◆ Work to be completed ◆
An exact copy of the records is required, minus the pictures they hold.

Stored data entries
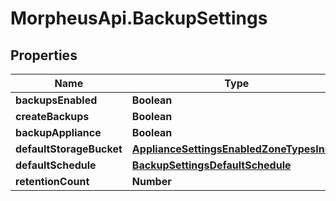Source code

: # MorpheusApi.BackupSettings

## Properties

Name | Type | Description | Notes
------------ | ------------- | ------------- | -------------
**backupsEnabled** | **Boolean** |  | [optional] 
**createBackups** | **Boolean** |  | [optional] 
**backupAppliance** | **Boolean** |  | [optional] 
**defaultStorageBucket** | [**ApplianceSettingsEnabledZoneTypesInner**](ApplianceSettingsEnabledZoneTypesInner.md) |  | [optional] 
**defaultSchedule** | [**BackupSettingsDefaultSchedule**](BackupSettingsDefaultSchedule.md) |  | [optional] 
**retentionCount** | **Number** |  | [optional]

◆ Reply ◆
Source code

: # MorpheusApi.BackupSettings

## Properties

Name | Type | Description | Notes
------------ | ------------- | ------------- | -------------
**backupsEnabled** | **Boolean** |  | [optional] 
**createBackups** | **Boolean** |  | [optional] 
**backupAppliance** | **Boolean** |  | [optional] 
**defaultStorageBucket** | [**ApplianceSettingsEnabledZoneTypesInner**](ApplianceSettingsEnabledZoneTypesInner.md) |  | [optional] 
**defaultSchedule** | [**BackupSettingsDefaultSchedule**](BackupSettingsDefaultSchedule.md) |  | [optional] 
**retentionCount** | **Number** |  | [optional]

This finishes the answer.